Wisconsin is a “community property” state, which means any property that has been acquired (by either party) prior to or during the course of the marriage is considered community property, even if it is not titled in both names. For example, the home and real property in which the family usually resided during the marriage is referred to as the marital home. Either one or both spouses may own the marital home. Regardless of which spouse is the titled owner of the marital home, each spouse has a one-half interest in the home and has the same right to use and reside in the home. This right can be varied by court order or contract.

Exempted Property from Division

Property may be considered individual property of a party and not subject to division if it was acquired:

  1. As a gift from someone other than your spouse
  2. By your family's inheritance

This exempted property does not apply if the court finds that refusal to divide the property will create a hardship on the other party or on the children of the marriage. If the court makes such a finding, the court may divest the party of the property in a fair and equitable manner.

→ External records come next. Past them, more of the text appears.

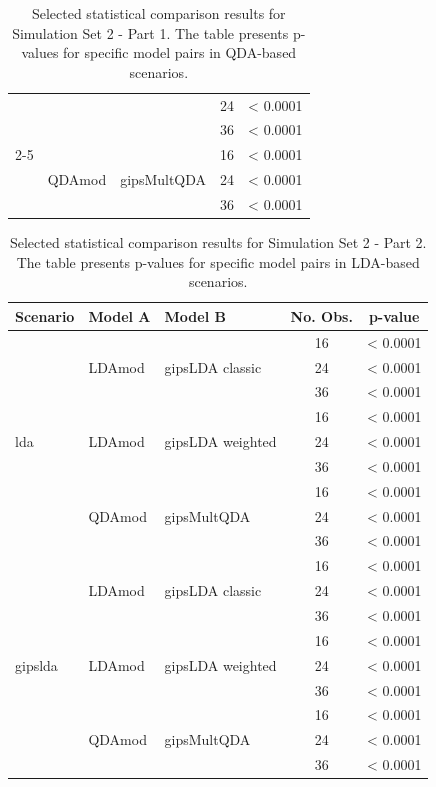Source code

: \documentclass[a4paper,11pt,twoside]{report}
\theoremstyle{definition}
\begin{document}
\begin{table}[H]
\begin{tabular}{lllc c}
      & & & 24 & < 0.0001 \\
      & & & 36 & < 0.0001 \\
      \cmidrule{2-5}
      & \multirow{3}{*}{QDAmod} & \multirow{3}{*}{gipsMultQDA} & 16 & < 0.0001 \\
      & & & 24 & < 0.0001 \\
      & & & 36 & < 0.0001 \\
    \bottomrule
    \end{tabular}
    \caption{Selected statistical comparison results for Simulation Set 2 - Part 1. The table presents p-values for specific model pairs in QDA-based scenarios.}
    \label{tab:stat_sim_2_part1}
\end{table}

\begin{table}[H]
    \centering
    \setlength{\tabcolsep}{4pt}
    \small
    \begin{tabular}{lllc c}
    \toprule
    \textbf{Scenario} & \textbf{Model A} & \textbf{Model B} & \textbf{No. Obs.} & \textbf{p-value} \\
    \midrule
    \multirow{9}{*}{lda}
      & \multirow{3}{*}{LDAmod} & \multirow{3}{*}{gipsLDA classic} & 16 & < 0.0001 \\
      & & & 24 & < 0.0001 \\
      & & & 36 & < 0.0001 \\
      \cmidrule{2-5}
      & \multirow{3}{*}{LDAmod} & \multirow{3}{*}{gipsLDA weighted} & 16 & < 0.0001 \\
      & & & 24 & < 0.0001 \\
      & & & 36 & < 0.0001 \\
      \cmidrule{2-5}
      & \multirow{3}{*}{QDAmod} & \multirow{3}{*}{gipsMultQDA} & 16 & < 0.0001 \\
      & & & 24 & < 0.0001 \\
      & & & 36 & < 0.0001 \\
    \midrule
    \multirow{9}{*}{gipslda}
      & \multirow{3}{*}{LDAmod} & \multirow{3}{*}{gipsLDA classic} & 16 & < 0.0001 \\
      & & & 24 & < 0.0001 \\
      & & & 36 & < 0.0001 \\
      \cmidrule{2-5}
      & \multirow{3}{*}{LDAmod} & \multirow{3}{*}{gipsLDA weighted} & 16 & < 0.0001 \\
      & & & 24 & < 0.0001 \\
      & & & 36 & < 0.0001 \\
      \cmidrule{2-5}
      & \multirow{3}{*}{QDAmod} & \multirow{3}{*}{gipsMultQDA} & 16 & < 0.0001 \\
      & & & 24 & < 0.0001 \\
      & & & 36 & < 0.0001 \\
    \bottomrule
    \end{tabular}
    \caption{Selected statistical comparison results for Simulation Set 2 - Part 2. The table presents p-values for specific model pairs in LDA-based scenarios.}
    \label{tab:stat_sim_2_part2}
\end{table}
\end{document}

Does ALL property get divided?

In Wisconsin, there is a presumption that property will be divided equally between parties. This presumption can be overcome by arguments as to why a different division is fairer. While the law presumes all property is community, many times arguments are made that each party should leave with what they came with. In practice, the parties often negotiate the division of the assets acquired during the marriage and exclude their premarital assets as their individual property. However, an argument can be made that the premarital interests are so commingled with marital assets that they have lost their individual interest and have become all marital. Such an argument requires a careful review of the facts of the situation.

If I started a business during the marriage, will it be divided too?

Yes, if you start a business during the marriage, a court may consider the value of the business, including assets and receivables, as marital property. Your spouse may receive part or even half of your business in a divorce. Since it may be difficult to physically divide a business, a court may allocate another marital asset that is equal to the value of your business. The court may also order assets from the business to be paid to the ex-spouse.

Is my retirement fund still mine?

Under Wisconsin law, all assets brought to the marriage or acquired during the marriage are considered marital property. Retirement funds are included in assets that can be divided.

When gathering all the asset and debt information in your marital estate, it is often a balancing act in determining who will keep which assets and debt. If you have enough assets that are equal in value to your retirement account, then your spouse could opt to receive those assets, and you could keep your retirement account.

What if my retirement account began before my marriage?

If you have any pre-marital interest in your retirement accounts, you can certainly negotiate with your spouse to exclude your pre-marital interest from the marital assets being divided. You will need to gather records indicating the value of your account at the time of the marriage to verify your pre-marital interest. You should note that the court is not required to grant you any premarital interest.